=== Your goal ===
Without the pictures, copy all the entries below exactly.

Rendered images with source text
◇ ◇ ◇ ◇
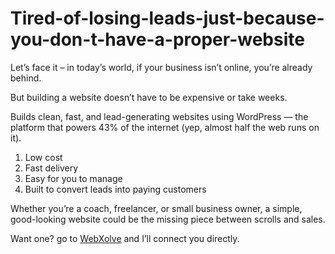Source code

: # Tired-of-losing-leads-just-because-you-don-t-have-a-proper-website

Let’s face it – in today’s world, if your business isn’t online, you’re already behind.

But building a website doesn’t have to be expensive or take weeks.

Builds clean, fast, and lead-generating websites using WordPress — the platform that powers 43% of the internet (yep, almost half the web runs on it).
1. Low cost
2. Fast delivery
3. Easy for you to manage
4. Built to convert leads into paying customers

Whether you’re a coach, freelancer, or small business owner, a simple, good-looking website could be the missing piece between scrolls and sales.

Want one?
go to <a href="https://webxolve">WebXolve</a> and I’ll connect you directly.
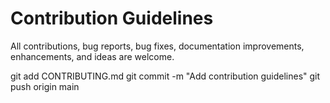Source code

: # Contribution Guidelines

All contributions, bug reports, bug fixes, documentation improvements, enhancements, and ideas are welcome.

git add CONTRIBUTING.md
git commit -m "Add contribution guidelines"
git push origin main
◇ ◇ ◇ ◇
=== Output ===
Source code

: # Tired-of-losing-leads-just-because-you-don-t-have-a-proper-website

Let’s face it – in today’s world, if your business isn’t online, you’re already behind.

But building a website doesn’t have to be expensive or take weeks.

Builds clean, fast, and lead-generating websites using WordPress — the platform that powers 43% of the internet (yep, almost half the web runs on it).
1. Low cost
2. Fast delivery
3. Easy for you to manage
4. Built to convert leads into paying customers

Whether you’re a coach, freelancer, or small business owner, a simple, good-looking website could be the missing piece between scrolls and sales.

Want one?
go to <a href="https://webxolve">WebXolve</a> and I’ll connect you directly.
Source code

: # Contribution Guidelines

All contributions, bug reports, bug fixes, documentation improvements, enhancements, and ideas are welcome.

git add CONTRIBUTING.md
git commit -m "Add contribution guidelines"
git push origin main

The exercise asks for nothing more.